=== EXTRACTED INFORMATION ===

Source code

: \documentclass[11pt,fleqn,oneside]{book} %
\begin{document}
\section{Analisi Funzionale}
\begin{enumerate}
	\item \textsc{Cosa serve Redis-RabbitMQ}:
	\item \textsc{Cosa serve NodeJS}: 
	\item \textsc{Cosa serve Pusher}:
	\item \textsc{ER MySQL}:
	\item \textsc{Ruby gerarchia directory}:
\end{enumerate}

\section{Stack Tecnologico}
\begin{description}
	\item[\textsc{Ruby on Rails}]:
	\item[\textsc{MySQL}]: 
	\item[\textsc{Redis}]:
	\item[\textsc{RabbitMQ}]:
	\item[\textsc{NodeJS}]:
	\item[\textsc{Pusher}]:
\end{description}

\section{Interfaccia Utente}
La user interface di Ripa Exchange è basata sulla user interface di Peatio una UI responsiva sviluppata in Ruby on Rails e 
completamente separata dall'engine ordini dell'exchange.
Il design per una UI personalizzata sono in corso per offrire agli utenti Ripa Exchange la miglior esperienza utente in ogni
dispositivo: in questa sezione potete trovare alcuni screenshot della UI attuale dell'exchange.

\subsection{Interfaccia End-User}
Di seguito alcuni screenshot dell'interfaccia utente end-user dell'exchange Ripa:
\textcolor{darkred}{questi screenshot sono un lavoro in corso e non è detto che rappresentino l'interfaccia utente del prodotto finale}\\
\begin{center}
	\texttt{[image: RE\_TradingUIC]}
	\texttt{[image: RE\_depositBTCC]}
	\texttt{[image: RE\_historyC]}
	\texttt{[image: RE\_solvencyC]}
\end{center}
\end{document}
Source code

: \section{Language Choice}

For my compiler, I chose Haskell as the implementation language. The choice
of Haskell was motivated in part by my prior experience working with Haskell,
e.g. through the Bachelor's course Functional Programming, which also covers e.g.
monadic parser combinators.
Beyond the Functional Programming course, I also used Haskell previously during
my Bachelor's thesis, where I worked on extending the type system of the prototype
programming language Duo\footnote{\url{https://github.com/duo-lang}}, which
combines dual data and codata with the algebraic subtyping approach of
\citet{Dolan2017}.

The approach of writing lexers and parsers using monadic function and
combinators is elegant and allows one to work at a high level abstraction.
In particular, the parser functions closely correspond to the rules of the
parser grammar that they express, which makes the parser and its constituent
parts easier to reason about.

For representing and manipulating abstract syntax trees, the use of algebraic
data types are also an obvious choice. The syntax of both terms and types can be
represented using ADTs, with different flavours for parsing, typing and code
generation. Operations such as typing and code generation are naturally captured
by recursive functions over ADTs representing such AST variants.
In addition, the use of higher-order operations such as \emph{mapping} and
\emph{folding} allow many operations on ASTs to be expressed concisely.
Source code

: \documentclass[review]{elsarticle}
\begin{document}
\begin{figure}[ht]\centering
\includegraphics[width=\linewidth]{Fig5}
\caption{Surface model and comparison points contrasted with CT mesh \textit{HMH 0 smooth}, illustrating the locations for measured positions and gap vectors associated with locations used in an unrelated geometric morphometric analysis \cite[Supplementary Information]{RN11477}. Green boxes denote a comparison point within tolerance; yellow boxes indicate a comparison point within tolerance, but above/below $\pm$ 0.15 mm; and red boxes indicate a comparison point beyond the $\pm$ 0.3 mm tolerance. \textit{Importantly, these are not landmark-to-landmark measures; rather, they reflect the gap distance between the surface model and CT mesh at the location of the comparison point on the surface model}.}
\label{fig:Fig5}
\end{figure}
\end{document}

===

- [TASK DIRECTIONS]:
What are the lines, exactly as written above, from the line with "Il design per" to the line with "monadic parser combinators.", both included? Output only those.

- [RESPONSE BOX]:
Il design per una UI personalizzata sono in corso per offrire agli utenti Ripa Exchange la miglior esperienza utente in ogni
dispositivo: in questa sezione potete trovare alcuni screenshot della UI attuale dell'exchange.

\subsection{Interfaccia End-User}
Di seguito alcuni screenshot dell'interfaccia utente end-user dell'exchange Ripa:
\textcolor{darkred}{questi screenshot sono un lavoro in corso e non è detto che rappresentino l'interfaccia utente del prodotto finale}\\
\begin{center}
	\texttt{[image: RE\_TradingUIC]}
	\texttt{[image: RE\_depositBTCC]}
	\texttt{[image: RE\_historyC]}
	\texttt{[image: RE\_solvencyC]}
\end{center}
\end{document}
Source code

: \section{Language Choice}

For my compiler, I chose Haskell as the implementation language. The choice
of Haskell was motivated in part by my prior experience working with Haskell,
e.g. through the Bachelor's course Functional Programming, which also covers e.g.
monadic parser combinators.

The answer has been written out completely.